### Data shown
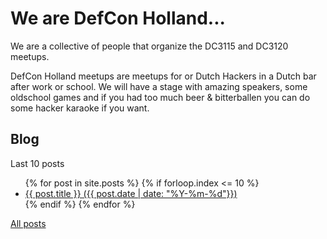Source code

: # We are DefCon Holland...

We are a collective of people that organize the DC3115 and DC3120 meetups.

DefCon Holland meetups are meetups for or Dutch Hackers in a Dutch bar after work or school. We will have a stage with amazing speakers, some oldschool games and if you had too much beer & bitterballen you can do some hacker karaoke if you want.

## Blog

Last 10 posts

<ul>
{% for post in site.posts %}
	{% if forloop.index <= 10 %}
	    <li>
	        <a href="{{ post.url | prepend: site.baseurl }}">{{ post.title }} ({{ post.date | date: "%Y-%m-%d"}})</a>
	    </li>
	{% endif %}
{% endfor %}
</ul>

[All posts](/blog)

### Exercise objective
Write down only the number of lines that contain the string "Holland" in the listing.

### Solved exercise
2